A success story
Clyde Graf’s opinion piece on kiwi releases from Maungatautari Sanctuary Mountain (The News, March 20) casts unfounded aspersions on efforts to protect brown kiwi. He is also ill-informed about the practice of taking kiwi eggs from the wild, raising the chicks in captivity and releasing them back to where they came from as strong, young adults, a practice known as Operation Nest Egg.
This is how more than 90 young kiwi were released into Okahu Valley in Te Urewera to boost and replenish the population. Without this method, unprotected kiwi populations are doomed to extinction from predation by mustelids.

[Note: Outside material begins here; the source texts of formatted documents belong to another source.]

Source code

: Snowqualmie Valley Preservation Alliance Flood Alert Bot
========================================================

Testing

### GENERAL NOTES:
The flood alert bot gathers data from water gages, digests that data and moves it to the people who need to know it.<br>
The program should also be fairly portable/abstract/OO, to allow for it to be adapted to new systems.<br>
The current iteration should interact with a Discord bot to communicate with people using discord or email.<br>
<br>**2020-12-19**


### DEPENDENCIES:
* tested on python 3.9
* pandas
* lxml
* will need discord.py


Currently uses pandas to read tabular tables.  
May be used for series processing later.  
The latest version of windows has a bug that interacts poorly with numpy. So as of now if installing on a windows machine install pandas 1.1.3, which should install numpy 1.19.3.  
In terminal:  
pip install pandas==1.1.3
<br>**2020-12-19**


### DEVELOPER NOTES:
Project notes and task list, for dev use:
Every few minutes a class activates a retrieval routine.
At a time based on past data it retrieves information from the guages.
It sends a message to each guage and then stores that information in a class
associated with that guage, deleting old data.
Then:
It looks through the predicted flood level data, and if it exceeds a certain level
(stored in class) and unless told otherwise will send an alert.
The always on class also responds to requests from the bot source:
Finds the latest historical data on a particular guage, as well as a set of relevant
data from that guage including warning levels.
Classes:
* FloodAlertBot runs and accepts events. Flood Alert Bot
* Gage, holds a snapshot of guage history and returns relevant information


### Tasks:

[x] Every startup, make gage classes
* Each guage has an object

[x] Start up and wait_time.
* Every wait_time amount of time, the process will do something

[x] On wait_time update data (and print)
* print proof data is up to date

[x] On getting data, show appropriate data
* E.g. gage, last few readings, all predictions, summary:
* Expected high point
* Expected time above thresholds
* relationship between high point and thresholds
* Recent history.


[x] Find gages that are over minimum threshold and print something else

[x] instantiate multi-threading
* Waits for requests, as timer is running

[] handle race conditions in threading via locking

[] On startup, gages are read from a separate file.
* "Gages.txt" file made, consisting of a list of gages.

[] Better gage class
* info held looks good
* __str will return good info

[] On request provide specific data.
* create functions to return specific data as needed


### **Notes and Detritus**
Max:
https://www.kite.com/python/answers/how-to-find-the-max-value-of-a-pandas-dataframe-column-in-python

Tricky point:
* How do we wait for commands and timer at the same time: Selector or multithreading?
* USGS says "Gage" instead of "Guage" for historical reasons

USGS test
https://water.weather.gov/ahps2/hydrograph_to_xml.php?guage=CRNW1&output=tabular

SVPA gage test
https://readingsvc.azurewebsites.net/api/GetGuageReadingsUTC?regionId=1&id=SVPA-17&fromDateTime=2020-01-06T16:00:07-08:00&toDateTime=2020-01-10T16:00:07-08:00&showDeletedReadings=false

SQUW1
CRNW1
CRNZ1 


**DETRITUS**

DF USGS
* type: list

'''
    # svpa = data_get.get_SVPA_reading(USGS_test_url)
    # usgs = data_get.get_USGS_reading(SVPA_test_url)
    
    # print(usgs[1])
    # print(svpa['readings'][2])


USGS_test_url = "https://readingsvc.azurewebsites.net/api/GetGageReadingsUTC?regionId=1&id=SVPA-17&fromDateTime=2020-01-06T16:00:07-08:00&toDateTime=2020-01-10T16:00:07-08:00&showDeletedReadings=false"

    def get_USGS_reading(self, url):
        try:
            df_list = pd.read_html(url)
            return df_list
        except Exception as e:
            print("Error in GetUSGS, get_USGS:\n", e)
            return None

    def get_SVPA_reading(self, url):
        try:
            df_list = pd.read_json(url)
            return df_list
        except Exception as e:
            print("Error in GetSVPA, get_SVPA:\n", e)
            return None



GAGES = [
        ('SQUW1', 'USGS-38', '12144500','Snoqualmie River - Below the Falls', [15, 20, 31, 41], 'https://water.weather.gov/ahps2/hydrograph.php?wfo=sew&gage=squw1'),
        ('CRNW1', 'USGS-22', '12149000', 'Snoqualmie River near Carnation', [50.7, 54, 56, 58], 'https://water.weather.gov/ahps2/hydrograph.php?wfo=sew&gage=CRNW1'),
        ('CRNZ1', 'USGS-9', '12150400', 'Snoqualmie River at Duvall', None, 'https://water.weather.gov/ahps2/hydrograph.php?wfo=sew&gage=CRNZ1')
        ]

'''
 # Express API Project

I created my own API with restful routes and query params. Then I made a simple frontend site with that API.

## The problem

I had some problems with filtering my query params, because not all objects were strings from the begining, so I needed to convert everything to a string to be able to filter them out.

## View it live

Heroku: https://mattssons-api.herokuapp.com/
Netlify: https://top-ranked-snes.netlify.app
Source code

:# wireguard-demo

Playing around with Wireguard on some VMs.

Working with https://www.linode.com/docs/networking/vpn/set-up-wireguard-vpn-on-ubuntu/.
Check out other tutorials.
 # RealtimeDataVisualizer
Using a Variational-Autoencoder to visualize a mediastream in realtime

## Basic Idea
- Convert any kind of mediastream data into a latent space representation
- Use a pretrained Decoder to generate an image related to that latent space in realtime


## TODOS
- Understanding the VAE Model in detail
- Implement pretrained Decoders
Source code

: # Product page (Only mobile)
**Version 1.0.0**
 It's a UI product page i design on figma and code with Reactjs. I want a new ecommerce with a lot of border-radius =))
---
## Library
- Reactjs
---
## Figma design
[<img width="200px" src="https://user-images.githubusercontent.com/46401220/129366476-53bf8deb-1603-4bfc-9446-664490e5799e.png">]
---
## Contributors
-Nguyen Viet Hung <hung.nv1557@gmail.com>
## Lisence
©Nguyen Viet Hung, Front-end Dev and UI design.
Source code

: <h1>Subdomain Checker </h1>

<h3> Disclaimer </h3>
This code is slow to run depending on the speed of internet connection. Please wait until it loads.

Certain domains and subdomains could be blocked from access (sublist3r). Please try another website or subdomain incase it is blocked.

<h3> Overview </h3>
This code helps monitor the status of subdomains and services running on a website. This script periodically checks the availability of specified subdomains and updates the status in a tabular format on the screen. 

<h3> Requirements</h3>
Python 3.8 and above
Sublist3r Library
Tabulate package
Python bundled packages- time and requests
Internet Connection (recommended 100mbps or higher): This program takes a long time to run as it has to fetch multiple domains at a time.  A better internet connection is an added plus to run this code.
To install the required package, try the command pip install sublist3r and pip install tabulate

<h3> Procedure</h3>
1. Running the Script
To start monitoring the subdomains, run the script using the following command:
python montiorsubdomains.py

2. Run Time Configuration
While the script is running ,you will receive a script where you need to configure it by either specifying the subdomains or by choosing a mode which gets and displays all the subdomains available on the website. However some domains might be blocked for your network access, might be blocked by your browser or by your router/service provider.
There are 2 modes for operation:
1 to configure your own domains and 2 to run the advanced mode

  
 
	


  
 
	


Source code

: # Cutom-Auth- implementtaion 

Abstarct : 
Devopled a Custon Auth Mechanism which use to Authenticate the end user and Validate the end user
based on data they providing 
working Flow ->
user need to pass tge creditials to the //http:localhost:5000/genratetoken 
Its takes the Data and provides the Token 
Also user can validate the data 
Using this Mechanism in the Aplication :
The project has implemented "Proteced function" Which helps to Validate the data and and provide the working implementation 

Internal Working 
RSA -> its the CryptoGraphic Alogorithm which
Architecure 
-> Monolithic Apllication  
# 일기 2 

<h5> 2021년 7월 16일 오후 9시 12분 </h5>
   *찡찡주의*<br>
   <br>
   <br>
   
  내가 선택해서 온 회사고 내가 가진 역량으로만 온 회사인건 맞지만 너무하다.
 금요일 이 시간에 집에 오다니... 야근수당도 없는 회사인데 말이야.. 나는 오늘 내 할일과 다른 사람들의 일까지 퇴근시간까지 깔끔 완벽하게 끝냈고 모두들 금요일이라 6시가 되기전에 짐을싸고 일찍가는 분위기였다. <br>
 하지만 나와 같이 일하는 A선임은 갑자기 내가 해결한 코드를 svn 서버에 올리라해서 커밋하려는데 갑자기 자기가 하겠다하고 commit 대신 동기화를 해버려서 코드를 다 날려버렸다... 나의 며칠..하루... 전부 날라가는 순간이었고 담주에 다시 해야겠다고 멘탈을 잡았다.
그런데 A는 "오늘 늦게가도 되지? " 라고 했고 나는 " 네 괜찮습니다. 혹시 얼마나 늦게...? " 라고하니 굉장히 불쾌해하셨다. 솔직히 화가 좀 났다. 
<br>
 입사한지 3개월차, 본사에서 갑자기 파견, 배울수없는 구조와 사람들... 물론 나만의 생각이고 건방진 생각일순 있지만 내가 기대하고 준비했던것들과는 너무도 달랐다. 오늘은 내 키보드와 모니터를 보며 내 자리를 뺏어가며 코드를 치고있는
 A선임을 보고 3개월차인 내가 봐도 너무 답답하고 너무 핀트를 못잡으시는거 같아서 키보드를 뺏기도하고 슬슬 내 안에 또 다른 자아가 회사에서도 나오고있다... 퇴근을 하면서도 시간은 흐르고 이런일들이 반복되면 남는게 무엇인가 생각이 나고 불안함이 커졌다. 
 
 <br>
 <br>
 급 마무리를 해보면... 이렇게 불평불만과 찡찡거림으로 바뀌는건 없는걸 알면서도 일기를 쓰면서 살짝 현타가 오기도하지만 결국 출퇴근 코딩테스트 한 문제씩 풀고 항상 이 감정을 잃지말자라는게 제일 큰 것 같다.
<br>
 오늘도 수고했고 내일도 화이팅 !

The Tongariro kiwi population is far from a “disaster”. It is a large population with occasional set-backs such as incursions of ferrets from nearby farmland. With extra trapping for ferrets and stoats, and repeated aerial 1080 operations, the kiwi are successfully raising chicks. The number of kiwi calls per hour has gone from 1.1 per hour in 2011 to 4.5 per hour in 2023, the sign of a thriving population. Whio and other native wildlife have also benefitted from this predator control. More than 600 kiwi have been monitored through aerial1080 drops nationwide, and not one has died from 1080. Monitoring of birds transferred from Maungatautari is the responsibility of the Department of Conservation, not the Sanctuary.
Kiwi have flourished in predator-free Maungatautari. Now they are making a big contribution to the survival and re-introduction of kiwi all around the North island. A conservation success story.